Apple kills off hard disks in MacBook Air

Apple’s MacBook Air range has moved exclusively to solid-state storage with the launch of two new models.

CEO Steve Jobs said Apple has taken what it learned from the tablet market and applied it to the ultra-thin laptop. “What would happen if a MacBook met an iPad?” asked Jobs.

The two new devices, one 13.3in and a smaller 11.6in, only have Flash storage to keep them lighter, allow for instant-on access, and extend the battery life. The larger edition offers a claimed seven hours using wireless, and a whopping 30 days on standby.

“Just as interesting as what it’s got, is what it doesn’t have,” Jobs said. “There’s no optical drive, and there is no hard drive. We have gone to Flash storage, complete solid-state storage.”

MacBook Air

“We think it’s the future of notebooks,” he said. “It’s like nothing we’ve ever created before.”

The device has a aluminium unibody construction, with the larger one weighing in at 2.9 pounds and the smaller one only 2.3 pounds.

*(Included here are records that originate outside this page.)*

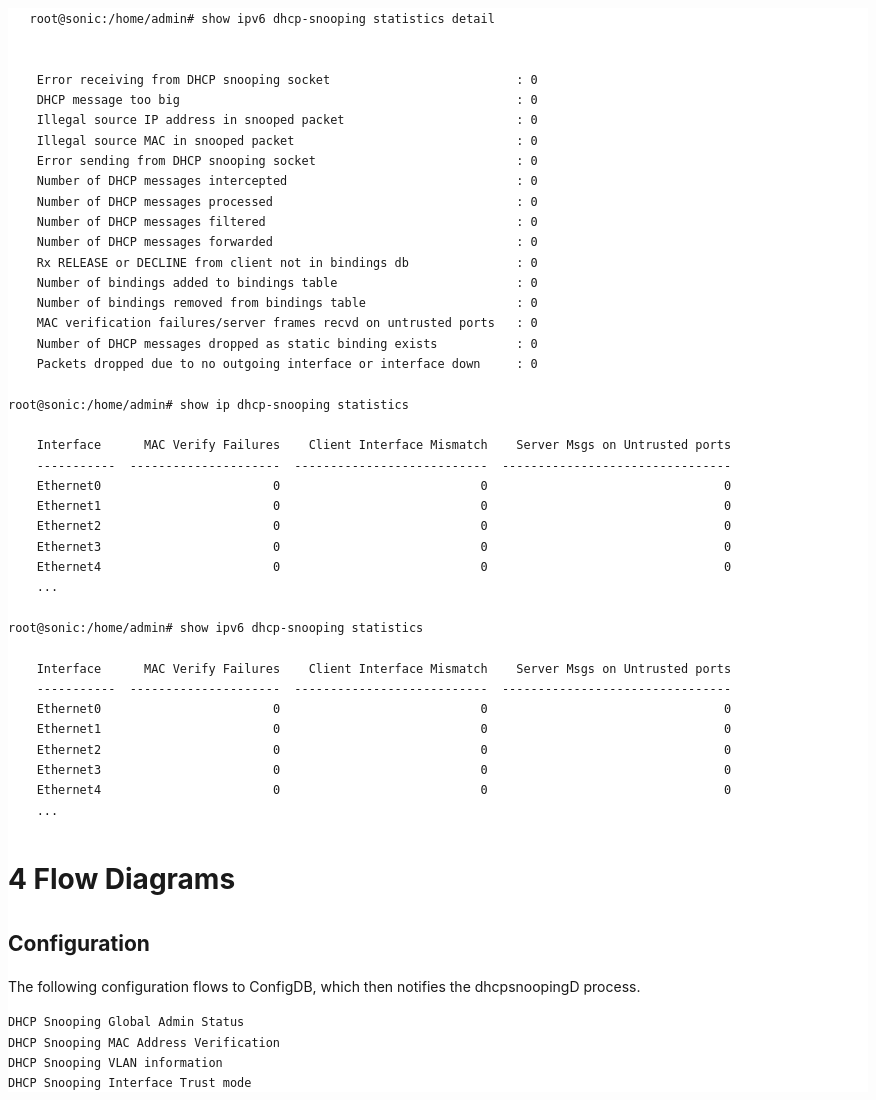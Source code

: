        root@sonic:/home/admin# show ipv6 dhcp-snooping statistics detail 


        Error receiving from DHCP snooping socket                          : 0
        DHCP message too big                                               : 0
        Illegal source IP address in snooped packet                        : 0
        Illegal source MAC in snooped packet                               : 0
        Error sending from DHCP snooping socket                            : 0
        Number of DHCP messages intercepted                                : 0
        Number of DHCP messages processed                                  : 0
        Number of DHCP messages filtered                                   : 0
        Number of DHCP messages forwarded                                  : 0
        Rx RELEASE or DECLINE from client not in bindings db               : 0
        Number of bindings added to bindings table                         : 0
        Number of bindings removed from bindings table                     : 0
        MAC verification failures/server frames recvd on untrusted ports   : 0
        Number of DHCP messages dropped as static binding exists           : 0
        Packets dropped due to no outgoing interface or interface down     : 0

	root@sonic:/home/admin# show ip dhcp-snooping statistics 

        Interface      MAC Verify Failures    Client Interface Mismatch    Server Msgs on Untrusted ports
        -----------  ---------------------  ---------------------------  --------------------------------
        Ethernet0                        0                            0                                 0
        Ethernet1                        0                            0                                 0
        Ethernet2                        0                            0                                 0
        Ethernet3                        0                            0                                 0
        Ethernet4                        0                            0                                 0
        ...

	root@sonic:/home/admin# show ipv6 dhcp-snooping statistics 

        Interface      MAC Verify Failures    Client Interface Mismatch    Server Msgs on Untrusted ports
        -----------  ---------------------  ---------------------------  --------------------------------
        Ethernet0                        0                            0                                 0
        Ethernet1                        0                            0                                 0
        Ethernet2                        0                            0                                 0
        Ethernet3                        0                            0                                 0
        Ethernet4                        0                            0                                 0
        ...

# 4 Flow Diagrams
## Configuration

The following configuration flows to ConfigDB, which then notifies the dhcpsnoopingD process.

	DHCP Snooping Global Admin Status
	DHCP Snooping MAC Address Verification
	DHCP Snooping VLAN information
	DHCP Snooping Interface Trust mode
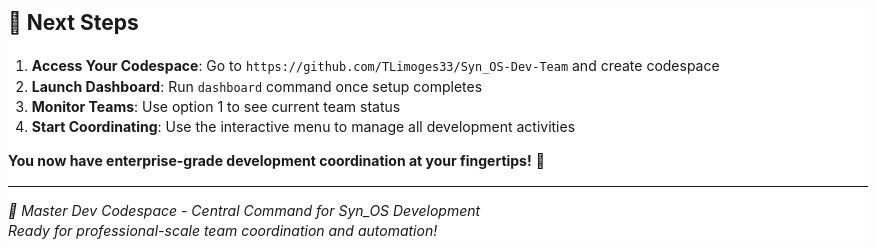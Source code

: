 ## 🚀 **Next Steps**

1. **Access Your Codespace**: Go to `https://github.com/TLimoges33/Syn_OS-Dev-Team` and create codespace
2. **Launch Dashboard**: Run `dashboard` command once setup completes
3. **Monitor Teams**: Use option 1 to see current team status
4. **Start Coordinating**: Use the interactive menu to manage all development activities

**You now have enterprise-grade development coordination at your fingertips!** 🌟

---

*🎯 Master Dev Codespace - Central Command for Syn_OS Development*  
*Ready for professional-scale team coordination and automation!*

The new 13.3in MacBook Air features a full-sized keyboard and full-sized glass trackpad. At it’s thickest point,it is 0.68in; at it’s thinnest, it’s 0.11in.

“We’ve taken everything we know about miniaturisation from iPods, iPads and iPhones and applied it to the Mac,” Jobs said.

The 13.3in LED backlit display features 1,440 x 900 pixels – more than the 15in MacBook Pro – while the 11.6in edition has an 1,266 x 768 pixel display. Both run a Core 2 Duo Processor and Nvidia GeForce graphics.

The smaller version will start from £849 inc VAT for a 64GB, 1.4GHz edition, rising to £999 inc VAT for a 128GB version. The 13in version, with a 1.86GHz processor and 128GB of storage, starts at £1,039 inc VAT, while the 256GB version will cost £1,349 inc VAT.

Both will be available starting today.